Most homebuyers and renters have experienced that chill when a real estate agent asks them that one question: How is your credit? But as of August 14, 2018, that question will be haunting fewer potential homebuyers.
A recent study from the New York Fed's Center for Microeconomic Data found that the number of collections accounts and the number of individuals with a collections account on their credit report shrank between June 2017 and June 2018. The change comes from a 2015 settlement between 31 state attorneys general and three credit unions—Experian, Equifax and TransUnion—that created the National Consumer Assistance Plan, which allowed for the companies to limit reporting any credit errors that may impair consumers' scores. Now that the settlement has gone into action, credit reporting agencies are tasked with collecting more frequent and accurate information, and removing some medical bills, library fines, and traffic tickets from influencing a score.
This translates to many consumers seeing a boost to their credit scores of between 11 and 40 points. But before you get excited, there is a caveat: The boost affected, on average, consumers who had a credit score in the low 500s, which is generally seen as bad or poor credit. (The average credit score as of April 2017 for those 30-39 years old was 671.)
Even though 40 points is a small boost, it might be enough for some people to be boosted into the next category. For example, if someone had a "bad" credit score of 545, but they received a 40 point boost from the settlement, then they'd have jumped into the "poor" category.
So what does this mean for those who would like to buy a home? Well, to contextualize this, 680 is usually good enough to get a conventional mortgage. However, FHA loans only require a 500-579 credit score for a 10 percent down payment, and 580 for a 3.5 percent down payment. So, in some cases, this 11 to 40 point bump might be enough for certain people to qualify for a mortgage, says Dr. Mark Fleming, chief economist at First American in Washington, D.C.
"This upward shift of credit scores is more about being able to get in and access the mortgage credit market in the first place to be able to buy a home," he said. Though he doesn't believe the boost is enough to create a surge in homeownership demand, he does think the credit boost is enough to help some borrowers become eligible for home financing, and others to possibly get a cheaper mortgage.
However, Fleming cautions against buying a house now just because you can—if your credit score is high enough to get a mortgage, you still have to calculate how much you can spend per month on the mortgage and how much you can afford to borrow. He reminds those on the lower end of the credit spectrum that if you're looking in a market where prices are high, a stronger credit score isn't going to make that home any more affordable month to month. The same houses are available to you; you just now have more options to pay for it.

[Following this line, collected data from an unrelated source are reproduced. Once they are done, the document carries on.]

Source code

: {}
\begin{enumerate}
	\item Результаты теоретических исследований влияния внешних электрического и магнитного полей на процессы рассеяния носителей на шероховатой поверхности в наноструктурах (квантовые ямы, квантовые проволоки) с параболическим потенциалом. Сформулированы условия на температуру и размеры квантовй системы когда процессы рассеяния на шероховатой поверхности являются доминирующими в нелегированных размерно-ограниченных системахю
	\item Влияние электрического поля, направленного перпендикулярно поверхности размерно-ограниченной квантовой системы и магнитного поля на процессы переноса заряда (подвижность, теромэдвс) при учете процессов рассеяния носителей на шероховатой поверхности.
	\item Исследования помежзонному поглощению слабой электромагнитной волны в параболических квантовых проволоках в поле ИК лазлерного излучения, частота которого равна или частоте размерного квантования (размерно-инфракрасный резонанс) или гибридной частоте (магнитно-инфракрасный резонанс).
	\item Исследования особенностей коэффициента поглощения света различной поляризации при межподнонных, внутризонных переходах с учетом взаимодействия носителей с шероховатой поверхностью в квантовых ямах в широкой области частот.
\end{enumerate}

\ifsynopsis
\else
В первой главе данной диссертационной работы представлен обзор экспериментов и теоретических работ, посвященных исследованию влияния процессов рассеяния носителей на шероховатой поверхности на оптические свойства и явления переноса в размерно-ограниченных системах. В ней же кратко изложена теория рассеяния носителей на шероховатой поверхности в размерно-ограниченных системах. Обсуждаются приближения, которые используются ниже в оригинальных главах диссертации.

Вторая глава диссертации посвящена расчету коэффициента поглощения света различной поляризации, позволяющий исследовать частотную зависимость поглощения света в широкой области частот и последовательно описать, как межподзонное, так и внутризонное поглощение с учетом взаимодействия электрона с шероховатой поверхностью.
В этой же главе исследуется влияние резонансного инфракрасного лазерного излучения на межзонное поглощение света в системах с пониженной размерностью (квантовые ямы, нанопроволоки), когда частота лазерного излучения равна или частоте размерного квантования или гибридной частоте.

Dr. Lynn Reaser, a chief economist and adjunct professor of economics at Point Loma Nazarene University, agrees, emphasizing how lower interest rates can help people achieve homeownership. However, she, too, is cautious about those with lower credit entering the market and says that prospective homebuyers should be aware of two major hurdles they face: Rising home prices and interest rates.
"First, home prices continue to rise rapidly, with some prices currently up 5.6 percent from a year ago," Reaser said, via email. "Second, mortgage rates are climbing with the 30-year conventional mortgage rate at around 4.5 percent, up from 3.5 percent two years ago."
The housing market where you're looking is also a big factor of whether this boost will help you afford and finance a home. Those with lower credit scores are more likely to be approved for lower interest rates in cities like Pittsburgh, Pennsylvania; Dallas/Fort Worth, Texas; Detroit, Michigan; St. Louis, Missouri; and Cincinnati, Ohio, where the housing markets are less competitive and buyers have the upper hand. However, if you were looking in the San Francisco Bay Area—where a family earning $135,000 can only afford 20 percent of homes on the market—you would have a hard time finding a home whose mortgage you would be approved for and afford.
Additionally, with a predicted 2020 recession looming, potential borrowers with lower credit should be extra cautious about biting off more than they can chew. If you want to apply for a mortgage (now that you are eligible for one), be aware of the pitfalls of the Great Recession, where nearly four million houses were foreclosed on in each year, according to a report by the Institute for Policy Research at Northwestern University.
"What's more important to preventing the risk of foreclosure isn't necessarily the equity you have in your home, as much as your continued ability to make your mortgage payment," Fleming says.
If you have money saved away, but your credit score was keeping you from getting a low-interest conventional mortgage, then the boost might help you qualify. And since putting down more money as a down payment creates more of a buffer, lenders might offer you a better rate than they recently would have (though if one's credit score was really low, a 40 point increase still may not be enough to even qualify at all).
However, if you're taking advantage of a low-down payment mortgage through an FHA loan—you should still be practical and not buy more than you afford. Conventional advice is that your housing costs shouldn't take up more than 28 percent of your total gross income, and that your total debt (including student loans, car loans, etc.) shouldn't take up more than 36 percent.
"Get a credit report, check your credit score, see how you're doing—maybe you thought you wouldn't be able to buy a home, take another look. Maybe it's gotten better," Fleming said.
And even if your score hasn't changed, it's still a good time to take account of your credit and finances and make a plan to improve.